# Where should my puppy sleep?



## Brum (Sep 28, 2017)

I'm bringing home an 8 week old puppy tomorrow and I'm very excited! I've bought a crate a bed for my puppy but I cannot figure out where to keep them in my house. I live in a townhouse where our bedroom is upstairs while the dining and living room are downstairs.

My breeder said I should not sleep my puppy in the bedroom as he may wake up to our sounds night and the puppy will have a disturbed sleep. But how will I know of my puppy is whining or crying at night if he's sleeping downstairs? 

Also, if he doesn't start going inside a crate right away I might have to sleep in his new bed. But what if he wakes up and knocks over something or hurts himself at night if he's not contained?

If the puppy should sleep in our bedroom, should it be in a crate? Do we need two crates or lug the same one up and downstairs every day for bedtime? 

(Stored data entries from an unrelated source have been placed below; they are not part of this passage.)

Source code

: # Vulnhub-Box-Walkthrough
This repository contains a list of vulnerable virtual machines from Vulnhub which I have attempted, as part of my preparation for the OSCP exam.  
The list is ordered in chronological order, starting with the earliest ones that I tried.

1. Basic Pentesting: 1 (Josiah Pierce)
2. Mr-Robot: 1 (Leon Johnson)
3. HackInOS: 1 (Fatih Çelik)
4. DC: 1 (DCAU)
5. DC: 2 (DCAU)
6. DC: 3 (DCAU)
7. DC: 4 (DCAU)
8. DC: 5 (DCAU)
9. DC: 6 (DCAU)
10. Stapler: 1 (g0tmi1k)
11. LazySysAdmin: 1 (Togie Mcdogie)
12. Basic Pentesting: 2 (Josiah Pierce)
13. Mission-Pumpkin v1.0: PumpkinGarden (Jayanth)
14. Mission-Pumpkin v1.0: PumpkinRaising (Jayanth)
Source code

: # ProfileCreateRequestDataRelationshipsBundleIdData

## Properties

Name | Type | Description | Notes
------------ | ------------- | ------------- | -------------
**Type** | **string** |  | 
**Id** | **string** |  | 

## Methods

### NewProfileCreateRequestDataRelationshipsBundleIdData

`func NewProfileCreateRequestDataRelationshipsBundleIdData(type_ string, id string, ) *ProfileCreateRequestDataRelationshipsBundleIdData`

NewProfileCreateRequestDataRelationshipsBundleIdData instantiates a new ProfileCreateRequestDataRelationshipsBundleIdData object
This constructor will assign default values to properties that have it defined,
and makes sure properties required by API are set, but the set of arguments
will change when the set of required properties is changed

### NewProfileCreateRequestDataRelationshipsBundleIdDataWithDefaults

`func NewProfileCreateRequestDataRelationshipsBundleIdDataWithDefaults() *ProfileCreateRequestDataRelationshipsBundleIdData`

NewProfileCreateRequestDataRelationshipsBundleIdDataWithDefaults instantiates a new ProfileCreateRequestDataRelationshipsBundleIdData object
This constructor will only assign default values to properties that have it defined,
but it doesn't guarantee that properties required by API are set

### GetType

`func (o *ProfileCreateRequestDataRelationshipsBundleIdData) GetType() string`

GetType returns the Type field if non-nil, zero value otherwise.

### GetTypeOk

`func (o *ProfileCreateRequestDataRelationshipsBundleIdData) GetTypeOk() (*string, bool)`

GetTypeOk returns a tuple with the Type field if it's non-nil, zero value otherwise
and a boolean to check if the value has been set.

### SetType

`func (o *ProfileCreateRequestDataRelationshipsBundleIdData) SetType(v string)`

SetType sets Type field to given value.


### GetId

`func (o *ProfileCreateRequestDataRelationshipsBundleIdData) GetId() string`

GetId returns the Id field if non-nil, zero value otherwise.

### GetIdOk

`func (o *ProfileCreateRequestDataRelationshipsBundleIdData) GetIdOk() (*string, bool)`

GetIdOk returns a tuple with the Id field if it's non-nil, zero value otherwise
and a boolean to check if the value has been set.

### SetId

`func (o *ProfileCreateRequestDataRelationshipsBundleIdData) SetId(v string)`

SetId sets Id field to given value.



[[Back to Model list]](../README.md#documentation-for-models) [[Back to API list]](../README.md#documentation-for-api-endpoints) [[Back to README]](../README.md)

I'm very confused about this as I want to know if my puppy is crying at night cos housebreaking could be tough. Any suggestions are welcome! Thank you for reading this!


----------



## LynnC (Nov 14, 2015)

Congratulations and have a Happy Gotcha Day ! I have always kept my puppy (and adult dogs) in my bedroom with me. Its going to be a huge adjustment for your new baby and they're going to be missing their momma and littermates and may be too lonely without you. With my Luna I found it helped the first few nights to actually sleep on the floor next to her crate in my room. It seemed like it calmed her down if she knew I was close to her. Eventually when she knew I was in the same room (in my bed  ) she was fine. I also found for me that it was definitely easier to have multiple crates (1 upstairs and 1 downstairs). Be sure to put her in her crate throughout the day for napping and not just at nighttime. There are a lot of good threads in the Forum Puppy section on crate training. Have fun and remember to post lots of pictures


----------



## Olympia (Jan 11, 2010)

I usually sleep downstairs with the puppy for the first week, I found it helps to bring a security blanket with me when I pick up my puppies that way you can get the litter mates and moms scent on the blanket, after the first week the puppy would sleep downstairs in their crate, that way they are closer to the door when I need to let them out, I never let mine do the stars till they were big enough, once they were we had a crate in our room, but while they were downstairs we used a baby monitor so we could hear them!!


----------



## Sweet Girl (Jun 10, 2010)

If I were on two floors, I would definitely have the puppy upstairs with me (in a crate), as you said, so you can hear if they need to go out (they will, no matter what, in the first couple of weeks). I'd get two crates - an upstairs one and a downstairs one. Makes life so much easier. There are lots of crates on Craig's List and such, to make it a bit easier.


----------



## ceegee (Mar 26, 2015)

All my dogs have slept in the bedroom, in a crate at first, and then on a cushion on the floor by the bed. Goldens like to be with their people - I don't think either of mine would have liked to be left alone downstairs at bedtime. Also, with a tiny pup, they need to go out during the night and it's much easier to have the crate right there, so you can hear them if they whine. 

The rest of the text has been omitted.